Even in the best-case scenario – where a family could afford to continue making mortgage payments on a single income – there may not be enough savings to cover other unexpected expenses or emergencies.
The good news is, there’s a simple and affordable way to save your loved ones from the financial hardship of taking on mortgage payments without your help: Term life insurance.
What is term life insurance and how will it cover my mortgage?
Term life insurance is a type of life insurance policy that provides coverage for a specific period of time, typically ranging from 10 to 30 years. It’s a good option for mortgage protection because it provides a cost-effective way to ensure your mortgage payments are covered in the event of your untimely death.
By selecting the right term length, you can rest assured that your loved ones won’t be forced to sell their home while they are grieving the loss of a spouse or parent – especially important if you have children that go to school and participate in extra-curricular activities in the community.
Which term is best for mortgage protection?
That all depends on how many years you have left on your mortgage. If you just purchased a home and you have several decades of payments ahead of you, 30-Year Term life insurance is likely the best option for you. If you’ve got less than 10 to 20 years to go, than you may want to consider Term 10 life insurance or Term 20 life insurance.

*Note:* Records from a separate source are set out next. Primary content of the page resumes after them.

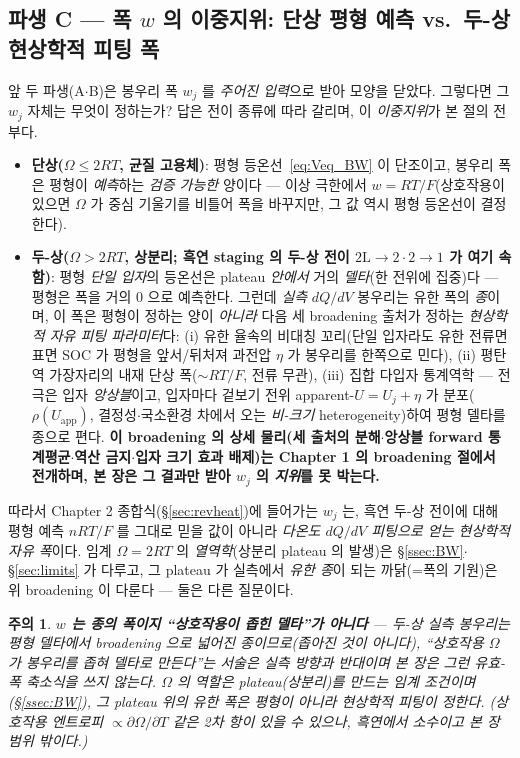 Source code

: \documentclass[11pt,a4paper]{article}
\newtheorem*{warnbox}{주의}
\newcommand{\app}{\mathrm{app}}
\begin{document}
\subsection{파생 C — 폭 $w$ 의 이중지위: 단상 평형 예측 vs.\ 두-상 현상학적 피팅 폭}\label{ssec:weff}
앞 두 파생(A$\cdot$B)은 봉우리 폭 $w_j$ 를 \emph{주어진 입력}으로 받아 모양을 닫았다. 그렇다면 그 $w_j$ 자체는
무엇이 정하는가? 답은 전이 종류에 따라 갈리며, 이 \emph{이중지위}가 본 절의 전부다.
\begin{itemize}[leftmargin=1.4em,itemsep=2pt]
\item \textbf{단상($\Omega\le2RT$, 균질 고용체)}: 평형 등온선~\eqref{eq:Veq_BW} 이 단조이고, 봉우리 폭은 평형이
\emph{예측}하는 \emph{검증 가능한} 양이다 — 이상 극한에서 $w=RT/F$(상호작용이 있으면 $\Omega$ 가 중심 기울기를 비틀어 폭을
바꾸지만, 그 값 역시 평형 등온선이 결정한다).
\item \textbf{두-상($\Omega>2RT$, 상분리; 흑연 staging 의 두-상 전이 $2\mathrm L\!\to\!2\cdot2\!\to\!1$ 가 여기 속함)}: 평형 \emph{단일 입자}의 등온선은
plateau \emph{안에서} 거의 \emph{델타}(한 전위에 집중)다 — 평형은 폭을 거의 0 으로 예측한다. 그런데 \emph{실측}
$dQ/dV$ 봉우리는 유한 폭의 \emph{종}이며, 이 폭은 평형이 정하는 양이 \emph{아니라} 다음 세 broadening 출처가
정하는 \emph{현상학적 자유 피팅 파라미터}다: (i) 유한 율속의 비대칭 꼬리(단일 입자라도 유한 전류면 표면 SOC
가 평형을 앞서/뒤처져 과전압 $\eta$ 가 봉우리를 한쪽으로 민다), (ii) 평탄역 가장자리의 내재 단상 폭($\sim RT/F$,
전류 무관), (iii) 집합 다입자 통계역학 — 전극은 입자 \emph{앙상블}이고, 입자마다 겉보기 전위 apparent-$U=U_j+\eta$ 가
분포($\rho(U_\app)$, 결정성$\cdot$국소환경 차에서 오는 \emph{비-크기} heterogeneity)하여 평형 델타를 종으로
편다. \textbf{이 broadening 의 상세 물리(세 출처의 분해$\cdot$앙상블 forward 통계평균$\cdot$역산 금지$\cdot$입자
크기 효과 배제)는 Chapter 1 의 broadening 절에서 전개하며, 본 장은 그 결과만 받아 $w_j$ 의 \emph{지위}를 못
박는다.}
\end{itemize}
따라서 Chapter 2 종합식(\S\ref{sec:revheat})에 들어가는 $w_j$ 는, 흑연 두-상 전이에 대해 평형 예측
$nRT/F$ 를 그대로 믿을 값이 아니라 \emph{다온도 $dQ/dV$ 피팅으로 얻는 현상학적 자유 폭}이다. 임계
$\Omega=2RT$ 의 \emph{열역학}(상분리 plateau 의 발생)은 \S\ref{ssec:BW}$\cdot$\S\ref{sec:limits} 가 다루고, 그
plateau 가 실측에서 \emph{유한 종}이 되는 까닭(=폭의 기원)은 위 broadening 이 다룬다 — 둘은 다른 질문이다.
\begin{warnbox}
\textbf{$w$ 는 종의 폭이지 ``상호작용이 좁힌 델타''가 아니다} — 두-상 실측 봉우리는 평형 델타에서 broadening 으로
\emph{넓어진} 종이므로(좁아진 것이 아니다), ``상호작용 $\Omega$ 가 봉우리를 좁혀 델타로 만든다''는 서술은
\emph{실측 방향과 반대}이며 본 장은 그런 유효-폭 축소식을 쓰지 않는다. $\Omega$ 의 역할은 plateau(상분리)를
\emph{만드는} 임계 조건이며(\S\ref{ssec:BW}), 그 plateau 위의 \emph{유한 폭}은 평형이 아니라 현상학적 피팅이
정한다. (상호작용 엔트로피 $\propto\partial\Omega/\partial T$ 같은 2차 항이 있을 수 있으나, 흑연에서 소수이고
본 장 범위 밖이다.)
\end{warnbox}
\end{document}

What amount of coverage do I need?
Now that you’ve determined the ideal term, it’s a good idea to understand what amount of coverage you would need to pay off your mortgage. While it’s always best to speak to an expert, you can get a general idea by using a life insurance calculator. You will need to consider your outstanding mortgage balance, inflation, and any future expenses.
How much does term life insurance cost?
Luckily, term life insurance is typically more affordable than other types of life insurance policies, such as whole life, making it a more accessible option for homeowners with other financial obligations, like home renovations, saving for retirement, or paying for their children’s education. For example, a non-smoker in their late 30s can expect to pay approximately $45 to $55 a month for $500,000 worth of coverage.
Here’s what a 35-year-old non-smoker can expect to pay for two different coverage options:
$500K in coverage | $1M in coverage | |
---|---|---|
Male | $56.70 / month | $106.20 / month |
Female | $43.20 / month | $77.40 / month |
What happens if my mortgage is paid off before the term ends?
Unlike mortgage insurance from a bank, term life insurance can be used towards any expenses (even a family vacation!) in the event of the policyowner’s untimely death. So if your mortgage is paid off, great! This gives your loved ones the option to use the death benefit (i.e., a payment made to designated family members or other loved ones) to pay off other debts, cover the cost of household maintenance, or put it towards your children’s post-secondary education, wedding, or a down payment on their future home. The options are endless – it’s your beneficiaries’ money, after all – not the bank’s. If you think about it that way, they can do it with as they please.
Thanks to today’s exorbitant housing prices, it is more important than ever to get coverage for your mortgage. The best way to go? A term life insurance policy that covers the numbers of years until your mortgage is paid off – and for many Canadians these days, that’s Term 30 life insurance.